Copy out each record below, exactly as given.

[Provided information]
····················

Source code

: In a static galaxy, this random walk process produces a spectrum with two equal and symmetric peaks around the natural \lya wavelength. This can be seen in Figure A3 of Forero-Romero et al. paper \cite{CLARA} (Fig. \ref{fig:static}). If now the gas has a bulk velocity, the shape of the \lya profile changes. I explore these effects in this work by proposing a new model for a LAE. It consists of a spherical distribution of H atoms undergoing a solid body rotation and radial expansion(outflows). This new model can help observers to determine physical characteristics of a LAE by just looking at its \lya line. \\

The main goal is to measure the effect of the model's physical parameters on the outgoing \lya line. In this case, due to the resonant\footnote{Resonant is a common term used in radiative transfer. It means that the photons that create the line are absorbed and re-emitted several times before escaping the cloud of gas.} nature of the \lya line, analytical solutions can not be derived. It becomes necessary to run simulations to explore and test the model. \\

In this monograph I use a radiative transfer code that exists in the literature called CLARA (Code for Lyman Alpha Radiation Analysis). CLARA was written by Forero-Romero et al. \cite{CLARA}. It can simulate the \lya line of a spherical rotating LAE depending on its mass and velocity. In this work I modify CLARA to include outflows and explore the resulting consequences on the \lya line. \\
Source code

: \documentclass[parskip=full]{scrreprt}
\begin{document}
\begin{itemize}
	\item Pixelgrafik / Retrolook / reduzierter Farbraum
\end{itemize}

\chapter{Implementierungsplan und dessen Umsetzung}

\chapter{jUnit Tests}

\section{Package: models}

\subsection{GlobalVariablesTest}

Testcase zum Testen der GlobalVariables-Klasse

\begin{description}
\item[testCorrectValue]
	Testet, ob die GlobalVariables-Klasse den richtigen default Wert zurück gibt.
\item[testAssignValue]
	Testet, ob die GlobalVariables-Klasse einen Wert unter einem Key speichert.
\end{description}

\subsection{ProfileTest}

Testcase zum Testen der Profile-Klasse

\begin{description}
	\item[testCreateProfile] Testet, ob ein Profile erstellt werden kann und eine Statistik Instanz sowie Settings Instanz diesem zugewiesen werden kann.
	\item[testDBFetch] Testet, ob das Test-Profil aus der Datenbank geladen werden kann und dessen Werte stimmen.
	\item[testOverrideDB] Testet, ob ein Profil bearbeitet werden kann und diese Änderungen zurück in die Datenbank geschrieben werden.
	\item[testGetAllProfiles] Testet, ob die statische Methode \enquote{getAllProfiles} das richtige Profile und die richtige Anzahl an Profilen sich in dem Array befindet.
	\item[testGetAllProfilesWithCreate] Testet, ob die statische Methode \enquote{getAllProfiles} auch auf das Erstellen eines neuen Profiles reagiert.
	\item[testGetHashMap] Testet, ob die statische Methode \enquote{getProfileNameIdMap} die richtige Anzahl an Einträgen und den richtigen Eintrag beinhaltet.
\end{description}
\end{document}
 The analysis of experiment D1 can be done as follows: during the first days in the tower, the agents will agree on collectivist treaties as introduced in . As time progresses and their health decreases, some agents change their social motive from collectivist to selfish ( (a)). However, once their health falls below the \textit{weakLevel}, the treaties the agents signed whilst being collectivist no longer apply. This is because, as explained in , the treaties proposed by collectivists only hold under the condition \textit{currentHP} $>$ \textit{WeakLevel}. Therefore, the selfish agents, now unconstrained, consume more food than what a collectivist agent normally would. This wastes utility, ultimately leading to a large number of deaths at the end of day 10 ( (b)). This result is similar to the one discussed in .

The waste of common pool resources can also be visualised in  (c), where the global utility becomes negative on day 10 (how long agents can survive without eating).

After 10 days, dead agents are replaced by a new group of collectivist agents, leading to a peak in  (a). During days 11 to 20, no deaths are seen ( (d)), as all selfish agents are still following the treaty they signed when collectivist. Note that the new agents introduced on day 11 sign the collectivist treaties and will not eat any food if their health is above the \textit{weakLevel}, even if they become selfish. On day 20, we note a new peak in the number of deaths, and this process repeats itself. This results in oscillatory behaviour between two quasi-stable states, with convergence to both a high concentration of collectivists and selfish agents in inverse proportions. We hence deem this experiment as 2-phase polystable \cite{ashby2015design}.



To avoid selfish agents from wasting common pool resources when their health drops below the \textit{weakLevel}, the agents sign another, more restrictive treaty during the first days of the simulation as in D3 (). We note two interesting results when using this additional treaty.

····················

[Task response]
Source code

: In a static galaxy, this random walk process produces a spectrum with two equal and symmetric peaks around the natural \lya wavelength. This can be seen in Figure A3 of Forero-Romero et al. paper \cite{CLARA} (Fig. \ref{fig:static}). If now the gas has a bulk velocity, the shape of the \lya profile changes. I explore these effects in this work by proposing a new model for a LAE. It consists of a spherical distribution of H atoms undergoing a solid body rotation and radial expansion(outflows). This new model can help observers to determine physical characteristics of a LAE by just looking at its \lya line. \\

The main goal is to measure the effect of the model's physical parameters on the outgoing \lya line. In this case, due to the resonant\footnote{Resonant is a common term used in radiative transfer. It means that the photons that create the line are absorbed and re-emitted several times before escaping the cloud of gas.} nature of the \lya line, analytical solutions can not be derived. It becomes necessary to run simulations to explore and test the model. \\

In this monograph I use a radiative transfer code that exists in the literature called CLARA (Code for Lyman Alpha Radiation Analysis). CLARA was written by Forero-Romero et al. \cite{CLARA}. It can simulate the \lya line of a spherical rotating LAE depending on its mass and velocity. In this work I modify CLARA to include outflows and explore the resulting consequences on the \lya line. \\
Source code

: \documentclass[parskip=full]{scrreprt}
\begin{document}
\begin{itemize}
	\item Pixelgrafik / Retrolook / reduzierter Farbraum
\end{itemize}

\chapter{Implementierungsplan und dessen Umsetzung}

\chapter{jUnit Tests}

\section{Package: models}

\subsection{GlobalVariablesTest}

Testcase zum Testen der GlobalVariables-Klasse

\begin{description}
\item[testCorrectValue]
	Testet, ob die GlobalVariables-Klasse den richtigen default Wert zurück gibt.
\item[testAssignValue]
	Testet, ob die GlobalVariables-Klasse einen Wert unter einem Key speichert.
\end{description}

\subsection{ProfileTest}

Testcase zum Testen der Profile-Klasse

\begin{description}
	\item[testCreateProfile] Testet, ob ein Profile erstellt werden kann und eine Statistik Instanz sowie Settings Instanz diesem zugewiesen werden kann.
	\item[testDBFetch] Testet, ob das Test-Profil aus der Datenbank geladen werden kann und dessen Werte stimmen.
	\item[testOverrideDB] Testet, ob ein Profil bearbeitet werden kann und diese Änderungen zurück in die Datenbank geschrieben werden.
	\item[testGetAllProfiles] Testet, ob die statische Methode \enquote{getAllProfiles} das richtige Profile und die richtige Anzahl an Profilen sich in dem Array befindet.
	\item[testGetAllProfilesWithCreate] Testet, ob die statische Methode \enquote{getAllProfiles} auch auf das Erstellen eines neuen Profiles reagiert.
	\item[testGetHashMap] Testet, ob die statische Methode \enquote{getProfileNameIdMap} die richtige Anzahl an Einträgen und den richtigen Eintrag beinhaltet.
\end{description}
\end{document}
 The analysis of experiment D1 can be done as follows: during the first days in the tower, the agents will agree on collectivist treaties as introduced in . As time progresses and their health decreases, some agents change their social motive from collectivist to selfish ( (a)). However, once their health falls below the \textit{weakLevel}, the treaties the agents signed whilst being collectivist no longer apply. This is because, as explained in , the treaties proposed by collectivists only hold under the condition \textit{currentHP} $>$ \textit{WeakLevel}. Therefore, the selfish agents, now unconstrained, consume more food than what a collectivist agent normally would. This wastes utility, ultimately leading to a large number of deaths at the end of day 10 ( (b)). This result is similar to the one discussed in .

The waste of common pool resources can also be visualised in  (c), where the global utility becomes negative on day 10 (how long agents can survive without eating).

After 10 days, dead agents are replaced by a new group of collectivist agents, leading to a peak in  (a). During days 11 to 20, no deaths are seen ( (d)), as all selfish agents are still following the treaty they signed when collectivist. Note that the new agents introduced on day 11 sign the collectivist treaties and will not eat any food if their health is above the \textit{weakLevel}, even if they become selfish. On day 20, we note a new peak in the number of deaths, and this process repeats itself. This results in oscillatory behaviour between two quasi-stable states, with convergence to both a high concentration of collectivists and selfish agents in inverse proportions. We hence deem this experiment as 2-phase polystable \cite{ashby2015design}.



To avoid selfish agents from wasting common pool resources when their health drops below the \textit{weakLevel}, the agents sign another, more restrictive treaty during the first days of the simulation as in D3 (). We note two interesting results when using this additional treaty.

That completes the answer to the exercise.